Metadynamics convergence / explicit water NVT and NPT


(1) what’s the abbreviation RC ?


(2) i’ve been trying to understand the concept of PMF convergence for some time. as a mathematician, im used to quantitative metrics of convergence and actual formulas for error bounds. so far all ive seen are qualitative statements about PMF convergence. if i knew what the PMF was in advance then i could compute a distance metric between the current approximation and the actual answer. if however i dont know the actual PMF a priori, then is there a numerical criteria that i can use to quantitatively measure convergence and a stopping criteria at each step ?


i have another question that’s bothering me…

(3) in the reference “Efficient Reconstruction of Complex Free Energy Landscapes by Multiple Walkers Metadynamics” in the colvar manual :

The normal dynamics of the system is assumed to be of the Langevin form

however in the lammps documentation:

Apply a Langevin thermostat as described in (Schneider) to a group of atoms which models an interaction with a background implicit solvent

i have plenty of quota on the clusters im working with, so i dont want to “cut corners” by going with implicit water. i much prefer to use explicit TIP3P water with CHARMM force field (pair lj/charmmfsw/coul/long). does that mean i cant use NVT or NPT for thermostatting, barostating, and time integration ?


Hi there,

(1) I meant “RC” to stand for “reaction coordinate”, or the collective variable more generally. (It was not good form for me to use the initialism without defining it!)

(2) I’m afraid molecular dynamics does much for the practitioner’s convenience and very little for the theorist’s conviction. A good starting source is “Quantifying uncertainty and sampling quality in biomolecular simulations” (Grossfield and Zuckerman 2009), and as they say:

No method known to the authors can report on a simulation’s failure to visit an important region of configuration space unless these regions are already known in advance.

Thus, we instead focus on assessing sampling quality in the regions of space that have been visited.

Nightmarish examples are readily conjured. For example, a simulation of water at the triple point (of its force field model) would not have “converged” until several transitions have been observed between solid, liquid, and gas state, and a “trajectory average” of any quantity would depend entirely on the relative durations of all states while being completely uninformative about any one state.
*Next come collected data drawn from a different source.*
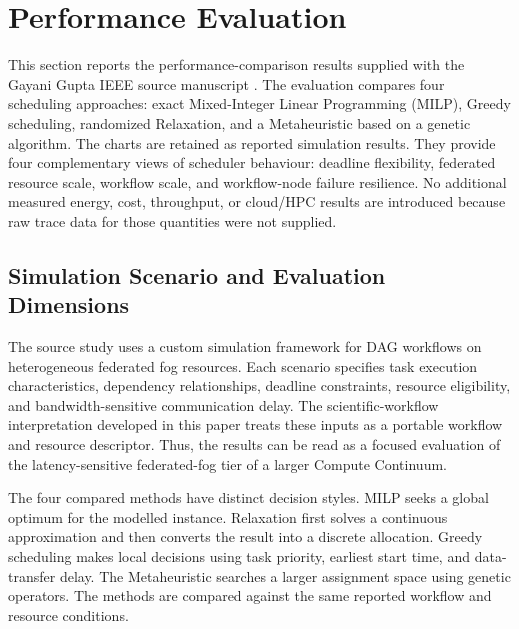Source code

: \section{Performance Evaluation}
\label{performance_analysis}

This section reports the performance-comparison results supplied with the Gayani Gupta IEEE source manuscript \cite{gupta2025efficient}. The evaluation compares four scheduling approaches: exact Mixed-Integer Linear Programming (MILP), Greedy scheduling, randomized Relaxation, and a Metaheuristic based on a genetic algorithm. The charts are retained as reported simulation results. They provide four complementary views of scheduler behaviour: deadline flexibility, federated resource scale, workflow scale, and workflow-node failure resilience. No additional measured energy, cost, throughput, or cloud/HPC results are introduced because raw trace data for those quantities were not supplied.

\subsection{Simulation Scenario and Evaluation Dimensions}

The source study uses a custom simulation framework for DAG workflows on heterogeneous federated fog resources. Each scenario specifies task execution characteristics, dependency relationships, deadline constraints, resource eligibility, and bandwidth-sensitive communication delay. The scientific-workflow interpretation developed in this paper treats these inputs as a portable workflow and resource descriptor. Thus, the results can be read as a focused evaluation of the latency-sensitive federated-fog tier of a larger Compute Continuum.

The four compared methods have distinct decision styles. MILP seeks a global optimum for the modelled instance. Relaxation first solves a continuous approximation and then converts the result into a discrete allocation. Greedy scheduling makes local decisions using task priority, earliest start time, and data-transfer delay. The Metaheuristic searches a larger assignment space using genetic operators. The methods are compared against the same reported workflow and resource conditions.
As another example, if you start an unbiased simulation of completely unfolded polypeptide in salty water, for anything longer than a dozen or two residues, you are exceedingly unlikely to observe the folded state in any reasonable time despite you (and even the force field!!) knowing it is the “ground” state.

So take Grossfield’s advice: worry less about the (configurational) space you haven’t visited and focus on the space you have. Even an estimate of autocorrelation time, and thus the effective number of independent samples, will (unfortunately) put you in the top decile of thoroughness among all published molecular dynamics results.

(3) The Langevin dynamics model of the collective variables is a general statistical mechanical result. Briefly, you separate your “slow” dynamics of interest from the “fast” dynamics that annoy your supervisor make your integration timestep too short, and then you handwave vigorously use the Mori-Zwanzig formalism to project out the Langevin dynamics needed for your slow dynamics.

I’m mostly kidding about the handwaving – Langevin dynamics (especially the “generalised” sort) are very useful, helpful and robust. More importantly, one can expect the suitable collective variables of a system to follow Langevin dynamics, regardless of the exact “micro” thermostat used at particle level. (More precisely, look into the Mori-Zwanzig formalism and check if any assumptions are broken.)